“Oh, dear! and you gave me such a fright, sir. You are sure it is a good one?”
“So good, Mrs Sarson, that I’d give you ten golden sovereigns for it. Five hundred if it were necessary,” he said to himself; and after being witness to the replacing of two notes in the caddy, and giving a receipt for those confided to his charge, he made his way back to Toxeter in a state of excitement that was new to him, and did not rest till he was locked up in his own private room.
“It seems impossible,” he thought, as he compared the note with the closely written figures he had in his pocket-book, and then examined the signature at the back.
“Yes; there’s the clue I have sought for so long—dropped into my hands like this. Oh!”
He sat back with the perspiration gathering on his forehead, and the look of excitement on his face changing slowly into horror as bit by bit the meaning of the name on the back of that note gradually unfolded itself till he was gazing upon a picture of horror that appalled him.
“No, no, no! It’s too shocking,” he cried at last, as he wiped his brow. The man could not be such a wretch.

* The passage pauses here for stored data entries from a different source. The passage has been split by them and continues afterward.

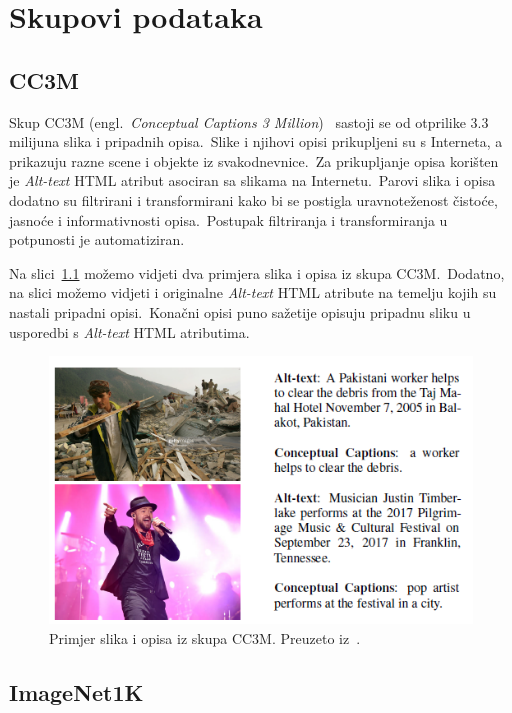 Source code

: \documentclass[times, utf8, seminar, numeric]{fer}
\begin{document}
\chapter{Skupovi podataka}

\section{CC3M}

Skup CC3M (engl.\ \textit{Conceptual Captions 3 Million})~\cite{sharma2018conceptual} sastoji se od otprilike 3.3 milijuna slika i pripadnih opisa.\ 
Slike i njihovi opisi prikupljeni su s Interneta, a prikazuju razne scene i objekte iz svakodnevnice.\ Za prikupljanje opisa korišten je \textit{Alt-text} HTML atribut asociran sa slikama na Internetu.\ 
Parovi slika i opisa dodatno su filtrirani i transformirani kako bi se postigla uravnoteženost čistoće, jasnoće i informativnosti opisa.\ Postupak filtriranja i transformiranja u potpunosti je automatiziran.\ 

Na slici~\ref{fig:CC3M} možemo vidjeti dva primjera slika i opisa iz skupa CC3M.\ Dodatno, na slici možemo vidjeti i originalne \textit{Alt-text} HTML atribute na temelju kojih su nastali pripadni opisi.\
Konačni opisi puno sažetije opisuju pripadnu sliku u usporedbi s \textit{Alt-text} HTML atributima.\

\begin{figure}[h]
    \centering
    \includegraphics[scale=0.7]{./Slike/CC3M.png}
    \caption{Primjer slika i opisa iz skupa CC3M. Preuzeto iz~\cite{sharma2018conceptual}.}
    \label{fig:CC3M}
\end{figure}

\section{ImageNet1K}
\end{document}
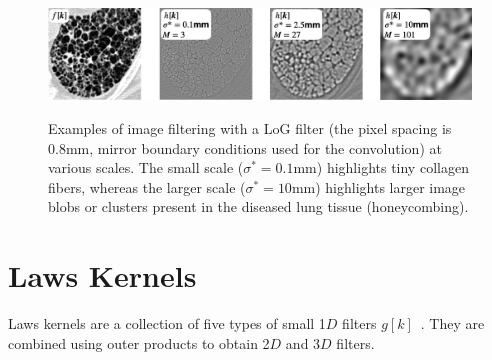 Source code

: \documentclass[fleqn,a4paper,oneside,openany]{book}
\begin{document}
%
\begin{figure}
\centering
\includegraphics[trim = 0 0 0 0, clip, width=\linewidth]{LoG_examples.png}\\
\caption{Examples of image filtering with a LoG filter (the pixel spacing is 0.8mm, mirror boundary conditions used for the convolution) at various scales.
The small scale ($\sigma^*=0.1$mm) highlights tiny collagen fibers, whereas the larger scale ($\sigma^*=10$mm) highlights larger image blobs or clusters present in the diseased lung tissue (honeycombing).}
  \label{fig:LoG_examples}
\end{figure}
%
%
\section{Laws Kernels}
%
Laws kernels are a collection of five types of small 1$D$ filters $g[k]$~\cite{Law1980}.
They are combined using outer products to obtain 2$D$ and 3$D$ filters.
\end{document}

“But he is a wretch! A cold-blooded, swearing, drinking brute; and with all his flash and show, and yacht, I know that he was always hard up for money, and being hunted by that usurious scoundrel Gellow.”
Trevithick wiped his brow again.
“Why, he must have had it all. Robbed the poor old man who had taken him to his hearth. Yes, I daresay to pay off that scoundrel and get time. Yes, there’s his name to the note. He must have changed it at the hotel. I knew that money was missing. Robbed him—the man who welcomed him as a son, and encouraged him to win his daughter. The black-hearted traitor. I always hated him. A cowardly, despicable thief, stealing the money that some day would have been his.”
Trevithick leaped from his seat, and in his excitement struck a penholder, and knocked over the ink.